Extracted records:

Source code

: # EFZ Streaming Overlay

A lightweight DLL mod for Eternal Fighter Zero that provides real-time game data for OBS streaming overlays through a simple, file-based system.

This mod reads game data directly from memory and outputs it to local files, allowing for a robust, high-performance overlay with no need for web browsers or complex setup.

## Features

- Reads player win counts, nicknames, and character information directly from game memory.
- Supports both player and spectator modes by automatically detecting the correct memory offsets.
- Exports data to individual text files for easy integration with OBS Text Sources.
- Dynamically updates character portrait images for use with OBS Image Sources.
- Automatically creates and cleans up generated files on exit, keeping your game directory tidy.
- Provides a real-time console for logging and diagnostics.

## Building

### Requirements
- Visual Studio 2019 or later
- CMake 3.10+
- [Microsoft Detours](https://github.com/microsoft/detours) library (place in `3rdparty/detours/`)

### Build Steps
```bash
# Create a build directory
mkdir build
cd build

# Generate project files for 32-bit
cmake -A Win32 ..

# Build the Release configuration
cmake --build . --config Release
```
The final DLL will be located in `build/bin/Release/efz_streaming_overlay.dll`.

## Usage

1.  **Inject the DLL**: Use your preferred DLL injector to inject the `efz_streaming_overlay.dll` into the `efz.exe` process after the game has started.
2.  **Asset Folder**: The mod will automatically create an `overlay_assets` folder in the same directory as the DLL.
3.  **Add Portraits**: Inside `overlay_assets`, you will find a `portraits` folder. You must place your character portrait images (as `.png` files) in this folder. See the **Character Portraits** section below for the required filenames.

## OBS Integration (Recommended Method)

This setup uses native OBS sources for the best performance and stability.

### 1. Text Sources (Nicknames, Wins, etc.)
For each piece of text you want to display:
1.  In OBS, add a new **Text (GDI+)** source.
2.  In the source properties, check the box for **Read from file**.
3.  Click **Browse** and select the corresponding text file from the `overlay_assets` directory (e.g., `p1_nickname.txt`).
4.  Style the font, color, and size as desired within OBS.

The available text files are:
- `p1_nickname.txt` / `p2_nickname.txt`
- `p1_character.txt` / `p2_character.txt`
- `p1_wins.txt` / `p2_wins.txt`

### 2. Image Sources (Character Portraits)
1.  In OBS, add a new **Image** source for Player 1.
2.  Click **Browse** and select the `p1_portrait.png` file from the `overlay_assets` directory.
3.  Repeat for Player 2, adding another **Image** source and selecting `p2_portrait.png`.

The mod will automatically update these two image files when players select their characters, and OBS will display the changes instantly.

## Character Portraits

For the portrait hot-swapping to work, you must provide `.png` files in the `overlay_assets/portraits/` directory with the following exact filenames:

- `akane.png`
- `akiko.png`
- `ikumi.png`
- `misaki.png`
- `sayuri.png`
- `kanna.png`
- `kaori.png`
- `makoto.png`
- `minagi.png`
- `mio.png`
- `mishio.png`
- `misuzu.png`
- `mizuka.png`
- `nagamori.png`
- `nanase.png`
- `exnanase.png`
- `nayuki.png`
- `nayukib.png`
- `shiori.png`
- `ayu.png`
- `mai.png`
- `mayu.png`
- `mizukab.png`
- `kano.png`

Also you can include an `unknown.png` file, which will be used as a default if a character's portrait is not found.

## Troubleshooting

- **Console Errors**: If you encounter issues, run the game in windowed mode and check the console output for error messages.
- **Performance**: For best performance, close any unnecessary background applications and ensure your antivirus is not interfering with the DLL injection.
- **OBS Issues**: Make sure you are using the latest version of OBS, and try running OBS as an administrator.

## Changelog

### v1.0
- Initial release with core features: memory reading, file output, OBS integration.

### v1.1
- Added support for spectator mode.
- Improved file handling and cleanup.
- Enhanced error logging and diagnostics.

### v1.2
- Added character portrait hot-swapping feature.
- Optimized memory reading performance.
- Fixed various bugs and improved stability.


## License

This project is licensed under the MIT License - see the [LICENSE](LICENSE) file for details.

### Work instruction
The records above need to be returned in full, with nothing altered.

### Solution for this task
Source code

: # EFZ Streaming Overlay

A lightweight DLL mod for Eternal Fighter Zero that provides real-time game data for OBS streaming overlays through a simple, file-based system.

This mod reads game data directly from memory and outputs it to local files, allowing for a robust, high-performance overlay with no need for web browsers or complex setup.

## Features

- Reads player win counts, nicknames, and character information directly from game memory.
- Supports both player and spectator modes by automatically detecting the correct memory offsets.
- Exports data to individual text files for easy integration with OBS Text Sources.
- Dynamically updates character portrait images for use with OBS Image Sources.
- Automatically creates and cleans up generated files on exit, keeping your game directory tidy.
- Provides a real-time console for logging and diagnostics.

## Building

### Requirements
- Visual Studio 2019 or later
- CMake 3.10+
- [Microsoft Detours](https://github.com/microsoft/detours) library (place in `3rdparty/detours/`)

### Build Steps
```bash
# Create a build directory
mkdir build
cd build

# Generate project files for 32-bit
cmake -A Win32 ..

# Build the Release configuration
cmake --build . --config Release
```
The final DLL will be located in `build/bin/Release/efz_streaming_overlay.dll`.

## Usage

1.  **Inject the DLL**: Use your preferred DLL injector to inject the `efz_streaming_overlay.dll` into the `efz.exe` process after the game has started.
2.  **Asset Folder**: The mod will automatically create an `overlay_assets` folder in the same directory as the DLL.
3.  **Add Portraits**: Inside `overlay_assets`, you will find a `portraits` folder. You must place your character portrait images (as `.png` files) in this folder. See the **Character Portraits** section below for the required filenames.

## OBS Integration (Recommended Method)

This setup uses native OBS sources for the best performance and stability.

### 1. Text Sources (Nicknames, Wins, etc.)
For each piece of text you want to display:
1.  In OBS, add a new **Text (GDI+)** source.
2.  In the source properties, check the box for **Read from file**.
3.  Click **Browse** and select the corresponding text file from the `overlay_assets` directory (e.g., `p1_nickname.txt`).
4.  Style the font, color, and size as desired within OBS.

The available text files are:
- `p1_nickname.txt` / `p2_nickname.txt`
- `p1_character.txt` / `p2_character.txt`
- `p1_wins.txt` / `p2_wins.txt`

### 2. Image Sources (Character Portraits)
1.  In OBS, add a new **Image** source for Player 1.
2.  Click **Browse** and select the `p1_portrait.png` file from the `overlay_assets` directory.
3.  Repeat for Player 2, adding another **Image** source and selecting `p2_portrait.png`.

The mod will automatically update these two image files when players select their characters, and OBS will display the changes instantly.

## Character Portraits

For the portrait hot-swapping to work, you must provide `.png` files in the `overlay_assets/portraits/` directory with the following exact filenames:

- `akane.png`
- `akiko.png`
- `ikumi.png`
- `misaki.png`
- `sayuri.png`
- `kanna.png`
- `kaori.png`
- `makoto.png`
- `minagi.png`
- `mio.png`
- `mishio.png`
- `misuzu.png`
- `mizuka.png`
- `nagamori.png`
- `nanase.png`
- `exnanase.png`
- `nayuki.png`
- `nayukib.png`
- `shiori.png`
- `ayu.png`
- `mai.png`
- `mayu.png`
- `mizukab.png`
- `kano.png`

Also you can include an `unknown.png` file, which will be used as a default if a character's portrait is not found.

## Troubleshooting

- **Console Errors**: If you encounter issues, run the game in windowed mode and check the console output for error messages.
- **Performance**: For best performance, close any unnecessary background applications and ensure your antivirus is not interfering with the DLL injection.
- **OBS Issues**: Make sure you are using the latest version of OBS, and try running OBS as an administrator.

## Changelog

### v1.0
- Initial release with core features: memory reading, file output, OBS integration.

### v1.1
- Added support for spectator mode.
- Improved file handling and cleanup.
- Enhanced error logging and diagnostics.

### v1.2
- Added character portrait hot-swapping feature.
- Optimized memory reading performance.
- Fixed various bugs and improved stability.


## License

This project is licensed under the MIT License - see the [LICENSE](LICENSE) file for details.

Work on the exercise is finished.